Over the past few years we have heard some interesting tales regarding family diplomacy when wedding planning so we've come up with five top tips when dealing with the piece de resistance of the family: the Mother in Law.
1. Stand your ground if you hear, "That's not very traditional."
If I had a pound for every time a couple told me that their mother/parents didn't think macarons were a good idea for their wedding because they should have a 'proper' cake, then I'd be buying several rounds of swanky cocktails for the team.
We started to offer cake and macaron towers in Edinburgh because of this very reason as it offered the best of both worlds and delivered peace to all concerned.
You can sprinkle little bits of tradition throughout your wedding day, explain that not everything has to be by the book. Explain to your MIL that some things need to be different and unique just like her son. Or words to that effect... Flattery gets you everywhere!
2. Manage their expectations if they offer to pay right away
Another issue we have seen is when relatives offer to pay for a wedding macaron tower or the favours and they see it as their right to dictate what flavours and colours should be chosen.
If someone is lovely enough to make that offer, obviously say thank you and ask them if they would want to be involved or if they are giving their present voluntarily and without expectation. Just explain you are overwhelmed by the kindness but want to make sure you're not going to hurt them unintentionally in the long run if you go for something that they didn't have in mind.
3. Involve them in the little things
Ordering macarons and having them delivered to you for tasting is an exciting part of the wedding planning. It's lovely when couples invite the in-laws and family over for a cuppa on an afternoon and you can all get involved. It's the little things that count! A cup of tea and a macaron never hurt anyone (apart from anyone with a nut allergy).
4. Put yourself in their position / Think outside of yourself
An ex boyfriend I was supposed to marry had a horrific mother who I could not get along with apart from on a very surface level. It felt like I was at war with her constantly.
What helped then (apart from dumping him, of course), and what's helped with pretty much every other difficult conversation I've prepared for, is asking myself why they are behaving in such a way.
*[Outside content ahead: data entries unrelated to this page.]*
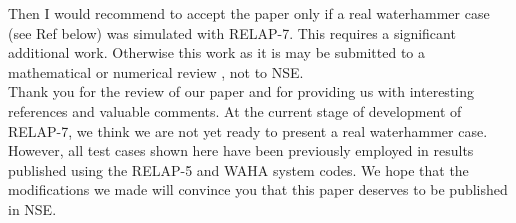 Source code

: \documentclass{article}
\begin{document}
\bigskip

{\color{blue}
Then I would recommend to accept the paper only if a real waterhammer case (see Ref below) was simulated with RELAP-7. This requires a significant additional work.
Otherwise this work as it is may be submitted to a mathematical or numerical review , not to NSE. \\
}
Thank you for the review of our paper and for providing us with interesting references and valuable comments. At the current stage of development of RELAP-7, we think we are not yet ready to present a real waterhammer case. However, all test cases shown here have been previously employed in results published using the RELAP-5 and WAHA system codes. We hope that the modifications we made will convince you that this paper deserves to be published in NSE.
\end{document}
If you are really coming up against a lot of resistance from your in laws, work out what's the root cause of it. Are they scared that once their child gets married, they will never see him/her again?
Are they an excellent baker and they are hurt that they aren't being asked to make the cake? People's responses say more about them than they do about you. So take a moment to reflect before reacting.
5. Get the Groom to stand up for you both
Ok, for some people this may be a lot to ask for but if you're the one taking the lead on the wedding cake and favours, if not everything else, then it might be time to call in for back up when it gets to the stage of dealing with MIL issues.
If you can't explain that you want things a certain way because it's special to you guys, then maybe her son can get her to listen. Maybe.